Os apoiadores de Bolsonaro

image_pdf

Por ANDRÉ SINGER*

Análise e comentário das pesquisas de opinião acerca da popularidade do presidente.

A última pesquisa do instituto Datafolha, realizada no dia 27 de abril, mostrou um quadro novo, uma perda do apoio ao presidente Bolsonaro nos segmentos de renda mais alta. Mais precisamente no setor de renda acima de 10 salários mínimos e, em parte, também no setor com renda familiar mensal entre 5 e 10 salários mínimos.
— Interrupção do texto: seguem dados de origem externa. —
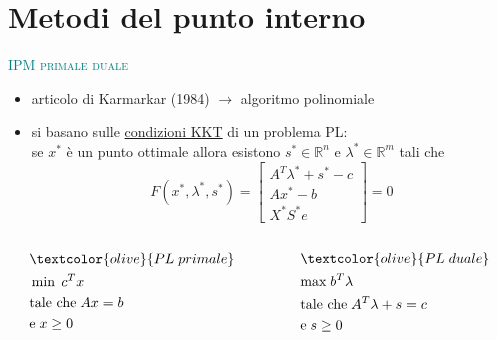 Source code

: 
\section{Metodi del punto interno}

\begin{frame}[t]{\textcolor{teal}{\textsc{\LARGE IPM primale duale}}}

\pause
	\begin{itemize}
		\item articolo di Karmarkar (1984) %
		$\rightarrow$ algoritmo polinomiale
		\pause
		\item si basano sulle \underline{condizioni KKT} di un problema PL:
		\pause\\[0.5 cm] se $x^{*}$ è un punto ottimale allora esistono $s^{*}\in\mathbb{R}^{n}$ e $\lambda^{*}\in\mathbb{R}^{m}$ tali che
		\begin{equation*}
		\mathit{F}(x^{*},\lambda^{*},s^{*})= \begin{bmatrix}
		A^{T}\lambda^{*}+s^{*}-c \\Ax^{*}-b \\X^{*}S^{*}e
		\end{bmatrix}=0
		\end{equation*}
		\end{itemize}
		\pause
	\begin{columns}
		\begin{column}{0.4\textwidth}
			\begin{equation*}
			\begin{split}
			&\textcolor{olive}{PL\; primale}\\
			&\min\;c^{T}x\\
			&\text{tale che\;}Ax= b\;\\&\text{e\;}x\geq0
			\end{split}
			\end{equation*}	
		\end{column}
		\begin{column}{0.4\textwidth}
			\begin{equation*}
			\begin{split}
			&\textcolor{olive}{PL\; duale}\\
			&\text{max\;}b^{T}\lambda\\
			&\text{tale che\;}A^{T}\lambda+s=c\\ &\text{e\;} s\geq0
			\end{split}
			\end{equation*}	
		\end{column}		
	\end{columns}
\end{frame}

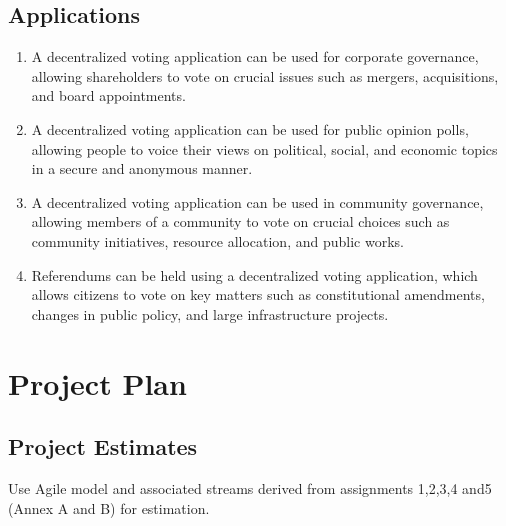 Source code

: \documentclass[oneside, 12pt]{book}
\begin{document}
\subsection{Applications}
\begin{enumerate}
	\item A decentralized voting application can be used for corporate governance, allowing shareholders to vote on crucial issues such as mergers, acquisitions, and board appointments.
	\item A decentralized voting application can be used for public opinion polls, allowing people to voice their views on political, social, and economic topics in a secure and anonymous manner.
	\item A decentralized voting application can be used in community governance, allowing members of a community to vote on crucial choices such as community initiatives, resource allocation, and public works.
	\item Referendums can be held using a decentralized voting application, which allows citizens to vote on key matters such as constitutional amendments, changes in public policy, and large infrastructure projects.
\end{enumerate}
\newpage
\section{Project Plan}
\newpage
\subsection{Project Estimates}
Use Agile model and associated streams derived from assignments 1,2,3,4 and5 (Annex A and B) for estimation.
\end{document}
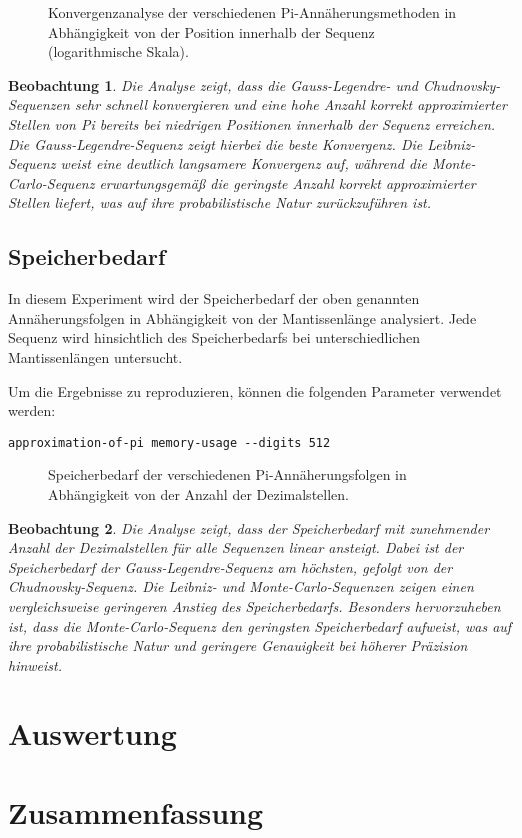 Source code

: \documentclass{scrartcl}
\newtheorem{approximation sequence}{Annäherungsfolge}
\newtheorem{observation}{Beobachtung}
\begin{document}
\begin{figure}[H]
    \centering
    
    \caption{Konvergenzanalyse der verschiedenen Pi-Annäherungsmethoden in Abhängigkeit von der Position innerhalb der Sequenz (logarithmische Skala).}
    \label{fig:convergence-analysis}
\end{figure}

\begin{observation}
    Die Analyse zeigt, dass die Gauss-Legendre- und Chudnovsky-Sequenzen sehr
    schnell konvergieren und eine hohe Anzahl korrekt approximierter Stellen von Pi
    bereits bei niedrigen Positionen innerhalb der Sequenz erreichen.
    Die Gauss-Legendre-Sequenz zeigt hierbei die beste Konvergenz.
    Die Leibniz-Sequenz weist eine deutlich langsamere Konvergenz auf, während die
    Monte-Carlo-Sequenz erwartungsgemäß die geringste Anzahl korrekt approximierter
    Stellen liefert, was auf ihre probabilistische Natur zurückzuführen ist.
\end{observation}

\subsection{Speicherbedarf}

In diesem Experiment wird der Speicherbedarf der oben genannten
Annäherungsfolgen in Abhängigkeit von der Mantissenlänge analysiert.
Jede Sequenz wird hinsichtlich des Speicherbedarfs bei unterschiedlichen
Mantissenlängen untersucht.

Um die Ergebnisse zu reproduzieren, können die folgenden Parameter verwendet
werden:
\begin{verbatim}
approximation-of-pi memory-usage --digits 512
\end{verbatim}

\begin{figure}[H]
    \centering
    
    \caption{Speicherbedarf der verschiedenen Pi-Annäherungsfolgen in Abhängigkeit von der Anzahl der Dezimalstellen.}
    \label{fig:memory-usage}
\end{figure}

\begin{observation}
    Die Analyse zeigt, dass der Speicherbedarf mit zunehmender Anzahl der
    Dezimalstellen für alle Sequenzen linear ansteigt.
    Dabei ist der Speicherbedarf der Gauss-Legendre-Sequenz am höchsten, gefolgt
    von der Chudnovsky-Sequenz.
    Die Leibniz- und Monte-Carlo-Sequenzen zeigen einen vergleichsweise geringeren
    Anstieg des Speicherbedarfs.
    Besonders hervorzuheben ist, dass die Monte-Carlo-Sequenz den geringsten
    Speicherbedarf aufweist, was auf ihre probabilistische Natur und geringere
    Genauigkeit bei höherer Präzision hinweist.
\end{observation}

\section{Auswertung}

\section{Zusammenfassung}

\printbibliography
\end{document}
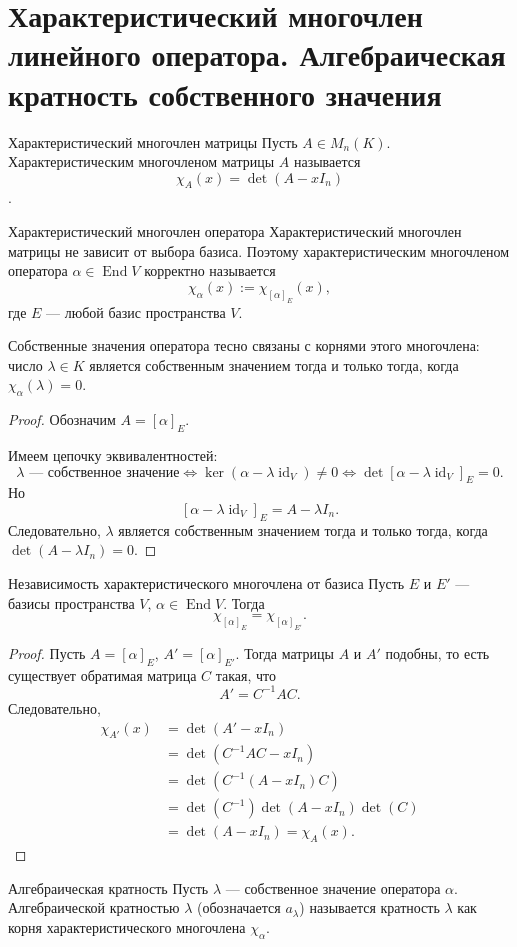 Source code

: 
\section{Характеристический многочлен линейного оператора. Алгебраическая кратность собственного значения}

\begin{Definition}{Характеристический многочлен матрицы}{}
	Пусть $A\in M_n(K)$. Характеристическим многочленом матрицы $A$ называется
	\[
	\chi_A(x)=\det(A-xI_n)
	\].
\end{Definition}

\begin{Definition}{Характеристический многочлен оператора}{}
	Характеристический многочлен матрицы не зависит от выбора базиса. Поэтому характеристическим многочленом оператора $\alpha\in\operatorname{End} V$ корректно называется
	\[
	\chi_\alpha(x):=\chi_{[\alpha]_E}(x),
	\]
	где $E$ --- любой базис пространства $V$.
\end{Definition}

Собственные значения оператора тесно связаны с корнями этого многочлена: число $\lambda \in K$ является собственным значением тогда и только тогда, когда $\chi_\alpha(\lambda) = 0$.

\begin{proof}
	Обозначим $A=[\alpha]_E.$
	
	Имеем цепочку эквивалентностей:
	\[
	\lambda \text{ --- собственное значение}
	\Longleftrightarrow
	\ker(\alpha-\lambda\operatorname{id}_V)\ne 0
	\Longleftrightarrow
	\det[\alpha-\lambda\operatorname{id}_V]_E=0.
	\]
	Но
	\[
	[\alpha-\lambda\operatorname{id}_V]_E=A-\lambda I_n.
	\]
	Следовательно, $\lambda$ является собственным значением тогда и только тогда, когда
	$\det(A-\lambda I_n)=0$.
\end{proof}

\begin{Theorem}{Независимость характеристического многочлена от базиса}{}
	Пусть $E$ и $E'$ --- базисы пространства $V$, $\alpha\in\operatorname{End} V$.
	Тогда
	\[
	\chi_{[\alpha]_E}=\chi_{[\alpha]_{E'}}.
	\]
\end{Theorem}

\begin{proof}
	Пусть $A=[\alpha]_E$, $A'=[\alpha]_{E'}$.
	Тогда матрицы $A$ и $A'$ подобны, то есть существует обратимая матрица $C$ такая, что
	\[
	A'=C^{-1}AC.
	\]
	Следовательно,
	\begin{align*}
		\chi_{A'}(x)
		&=\det(A'-xI_n)\\
		&=\det(C^{-1}AC-xI_n)\\
		&=\det(C^{-1}(A-xI_n)C)\\
		&=\det(C^{-1})\det(A-xI_n)\det(C)\\
		&=\det(A-xI_n)
		=
		\chi_A(x).
	\end{align*}
\end{proof}

\begin{Definition}{Алгебраическая кратность}{}
	Пусть $\lambda$ --- собственное значение оператора $\alpha$. Алгебраической кратностью $\lambda$ (обозначается $a_\lambda$) называется кратность $\lambda$ как корня характеристического многочлена $\chi_\alpha$.
\end{Definition}
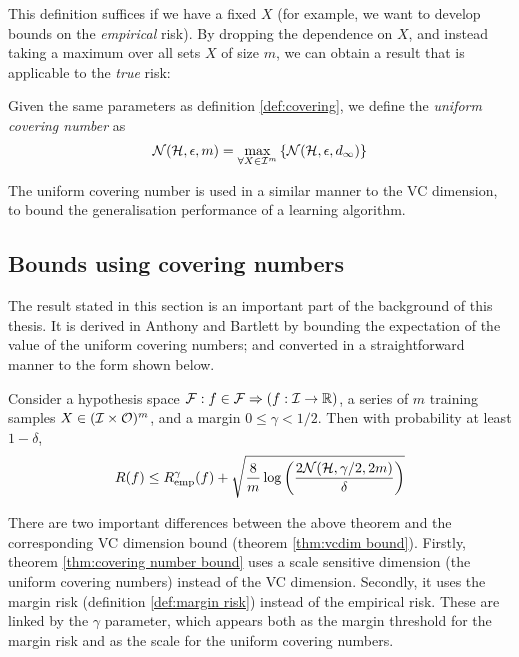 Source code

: This definition suffices if we have a fixed $X$ (for example, we want
to develop bounds on the \emph{empirical} risk).  By dropping the
dependence on $X$, and instead taking a maximum over all sets
$X$ of size $m$, we can obtain a result that is applicable to the
\emph{true} risk: 

\begin{definition}
Given the same parameters as definition \ref{def:covering}, we define
the \emph{uniform covering number} as
\begin{equation}
\label{eqn:uniform covering numbers}
\mathcal{N}({\mathcal{H}}, {\epsilon}, {m}) = \max_{\forall X \in \mathcal{I}^m} \left\{
\mathcal{N}({\mathcal{H}}, {\epsilon}, {d_{\infty}}) \right\}
\end{equation}
\end{definition}

The uniform covering number is used in a similar manner to the VC
dimension, to bound the generalisation performance of a learning
algorithm. 

\subsection{Bounds using covering numbers}
\label{sec:covering number bounds}

The result stated in this section is an important part of the
background of this thesis.  It is derived in Anthony and Bartlett
\cite{Anthony98} by bounding the expectation of the value of the
uniform covering numbers; and converted in a straightforward manner to
the form shown below.

\begin{theorem}
\label{thm:covering number bound}
Consider a hypothesis space $\mathcal{F} : f \in \mathcal{F} \Rightarrow (f : \mathcal{I}
\rightarrow \mathbb{R})$, a series of $m$ training samples $X \in
(\mathcal{I} \times \mathcal{O})^m$, and a margin $0 \leq \gamma < 1/2$.  Then
with probability at least $1 - \delta$,  
\begin{equation}
R(f) \leq R_{\mathrm{emp}}^{\gamma}(f) + \sqrt{\frac{8}{m} \log \left( \frac{2
\mathcal{N}({\mathcal{H}}, {\gamma/2}, {2m})}{\delta} \right)}
\label{eqn:covering number bound}
\end{equation}
\end{theorem}

There are two important differences between the above theorem and the
corresponding VC dimension bound (theorem \ref{thm:vcdim bound}). 
Firstly, theorem \ref{thm:covering number bound} uses a scale
sensitive dimension (the uniform covering numbers) instead of the VC
dimension.  Secondly, it uses the margin risk (definition
\ref{def:margin risk}) instead of the empirical risk.  These are linked
by the $\gamma$ parameter, which appears both as the margin threshold
for the margin risk and as the scale for the uniform covering numbers.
Esses dados confirmam o que se podia antever já em meados de março, quando começaram os panelaços contra o presidente. A partir daquele momento o presidente começou a participar de manifestações que pedem o fechamento do Congresso e do Supremo Tribunal Federal. Na ocasião a pandemia já havia chegado ao Brasil e a orientação do Ministério da Saúde recomendava evitar aglomerações. O presidente participou de três manifestações desse tipo em Brasília.

Além de adotar uma atitude de desrespeito às orientações do comando do Ministério da Saúde (antes das trocas de ministros), indicações que seguem as recomendações da Organização Mundial da Saúde, o presidente incentivou manifestações de caráter antidemocrático.

Depois disso, esta perda de apoio entre os seguimentos de renda mais alta se acentuou com a renúncia do ministro da Justiça Sérgio Moro que saiu do cargo denunciando pressões do presidente para interferir politicamente na Polícia Federal. Esses segmentos, importantes para a eleição do presidente Bolsonaro em 2018 começaram nitidamente a se afastar dele.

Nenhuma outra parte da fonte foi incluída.